Dünyayı, bu 150-200 civarındaki şirket yönetmektedir...
* * *
Emperyalizmin dünyadaki ekonomik, politik, ideolojik, kültürel ve askeri alanlardaki mutlak egemenliğine karşı mücadele etmek günümüzün en temel görevidir...
Emperyalizmin, dünyadaki mutlak egemenliğini görmeyen bir ''sol'' olabilir mi?
Emperyalizmin dünyadaki egemenliğine karşı çıkmayan bir ''sol'' olabilir mi?
* * *
Emperyalizmin 1980'lerde en önemli ''başarısı'' bence, ''ideolojik'' alanda yarattığı ''hakimiyet'' ve ''kargaşa''dır...

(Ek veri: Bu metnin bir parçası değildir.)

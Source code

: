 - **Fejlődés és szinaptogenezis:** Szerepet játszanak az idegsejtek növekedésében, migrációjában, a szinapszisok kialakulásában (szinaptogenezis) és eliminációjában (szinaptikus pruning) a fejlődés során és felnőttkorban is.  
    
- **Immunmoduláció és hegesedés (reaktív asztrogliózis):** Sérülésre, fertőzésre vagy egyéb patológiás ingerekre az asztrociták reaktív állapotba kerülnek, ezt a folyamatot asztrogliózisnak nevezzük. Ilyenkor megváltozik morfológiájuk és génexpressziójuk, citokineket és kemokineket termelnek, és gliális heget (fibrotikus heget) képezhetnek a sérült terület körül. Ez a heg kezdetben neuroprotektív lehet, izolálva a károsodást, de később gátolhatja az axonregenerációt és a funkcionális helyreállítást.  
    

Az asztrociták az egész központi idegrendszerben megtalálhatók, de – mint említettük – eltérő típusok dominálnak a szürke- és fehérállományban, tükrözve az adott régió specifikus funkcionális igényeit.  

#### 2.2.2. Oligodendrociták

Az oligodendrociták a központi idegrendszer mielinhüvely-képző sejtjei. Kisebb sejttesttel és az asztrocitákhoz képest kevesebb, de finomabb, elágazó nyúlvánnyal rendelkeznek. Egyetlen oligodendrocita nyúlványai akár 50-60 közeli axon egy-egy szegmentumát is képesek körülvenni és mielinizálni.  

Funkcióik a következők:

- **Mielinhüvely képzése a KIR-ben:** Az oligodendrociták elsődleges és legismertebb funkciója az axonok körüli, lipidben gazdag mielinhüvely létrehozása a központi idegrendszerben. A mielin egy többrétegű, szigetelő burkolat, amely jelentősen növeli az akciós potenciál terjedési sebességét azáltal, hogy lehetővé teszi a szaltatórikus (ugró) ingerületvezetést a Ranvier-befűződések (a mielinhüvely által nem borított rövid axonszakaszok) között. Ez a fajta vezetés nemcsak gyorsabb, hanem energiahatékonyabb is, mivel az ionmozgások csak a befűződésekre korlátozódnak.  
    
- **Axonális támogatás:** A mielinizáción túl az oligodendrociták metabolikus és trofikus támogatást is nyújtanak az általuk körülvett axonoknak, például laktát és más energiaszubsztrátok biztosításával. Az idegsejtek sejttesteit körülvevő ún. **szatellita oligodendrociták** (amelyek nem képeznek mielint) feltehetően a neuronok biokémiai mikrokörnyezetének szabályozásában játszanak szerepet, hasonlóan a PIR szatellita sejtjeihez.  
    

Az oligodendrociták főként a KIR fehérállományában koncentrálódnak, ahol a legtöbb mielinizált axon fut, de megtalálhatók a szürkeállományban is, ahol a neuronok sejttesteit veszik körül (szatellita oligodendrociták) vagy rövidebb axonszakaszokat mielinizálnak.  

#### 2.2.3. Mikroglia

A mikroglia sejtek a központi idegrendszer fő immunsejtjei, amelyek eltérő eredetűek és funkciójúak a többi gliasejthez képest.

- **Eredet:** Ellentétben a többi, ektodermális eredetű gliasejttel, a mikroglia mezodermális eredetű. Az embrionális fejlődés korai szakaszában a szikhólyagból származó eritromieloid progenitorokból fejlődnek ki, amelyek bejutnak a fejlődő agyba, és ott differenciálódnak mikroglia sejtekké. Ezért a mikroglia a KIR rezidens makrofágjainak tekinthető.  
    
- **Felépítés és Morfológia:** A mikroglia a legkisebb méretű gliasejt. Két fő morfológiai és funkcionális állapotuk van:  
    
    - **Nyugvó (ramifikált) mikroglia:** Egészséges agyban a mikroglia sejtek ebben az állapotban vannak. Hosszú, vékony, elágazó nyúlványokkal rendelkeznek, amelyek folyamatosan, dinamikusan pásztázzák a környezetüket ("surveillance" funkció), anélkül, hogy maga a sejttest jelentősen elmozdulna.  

Bütün dünyada sol düşünce ve politikalara amansız bir saldırı başlatan emperyalizm, en önce ''sol'' kavramlarını ''içini boşaltarak'' veya ''ters yüz'' ederek işe başlamıştır...
Düne kadar dünyanın her yerinde ''insan hakları'' ve demokrasi düşmanı ve ''özgürlükler''in karşısında yer alan başta ABD olmak üzere emperyalistler ''insan hakları'', ''demokrasi'' ve ''özgürlük''lerin savunmasında kimseye yer bırakmadılar...
Bir yanda bütün bu ve benzeri kavramları ''iğdiş'' eden emperyalistler, bir diğer yanda dünyadaki askeri saldırılarını da bu kisvelere bürünerek yaptılar; yapıyorlar...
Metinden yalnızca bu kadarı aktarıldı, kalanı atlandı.